WORK TO COMPLETE:
Show, in full, each line of the data that contains "this".

EXERCISE DATA:
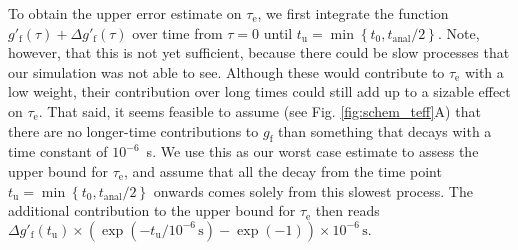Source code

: \documentclass[journal=jpcbfk,manuscript=article,layout=twocolumn]{achemso}
\begin{document}
To obtain the upper error estimate on $\tau_\mathrm e$, we first integrate the function
$g'_{\mathrm{f}}(\tau) + \Delta g'_{\mathrm{f}}(\tau)$ over time from $\tau=0$ until
$
t_\mathrm u= \min
\left\{
	t_0,
	{t_\mathrm{anal}}/{2}
\right\}.
$
Note, however,
that this is not yet sufficient, because there could be slow processes that our simulation was not
able to see. Although these would contribute to $\tau_\mathrm e$ with a low weight,
their contribution over long times could still add up to a sizable effect on $\tau_\mathrm e$.
%
That said, it seems feasible
to assume (see Fig. \ref{fig:schem_teff}A) that there are no longer-time contributions
to $g_\mathrm f$ than something that decays with a time constant of $10^{-6}$~s.
%
We use this as our worst case estimate to assess the upper bound for $\tau_\mathrm e$, and
%
assume that all the decay from the time point
$
t_\mathrm u= \min
\left\{
	t_0,
	{t_\mathrm{anal}}/{2}
\right\}
$
onwards comes solely from this slowest process.
%
The additional contribution to the upper bound for $\tau_\mathrm e$ then reads
$
\Delta g'_\mathrm f(t_\mathrm u) \times \left(\exp(-t_\mathrm u / 10^{-6}\,\mathrm s) - \exp(-1)\right) \times 10^{-6}\,\mathrm s.
$

\end{document}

EXERCISE RESULT:
that this is not yet sufficient, because there could be slow processes that our simulation was not
We use this as our worst case estimate to assess the upper bound for $\tau_\mathrm e$, and
onwards comes solely from this slowest process.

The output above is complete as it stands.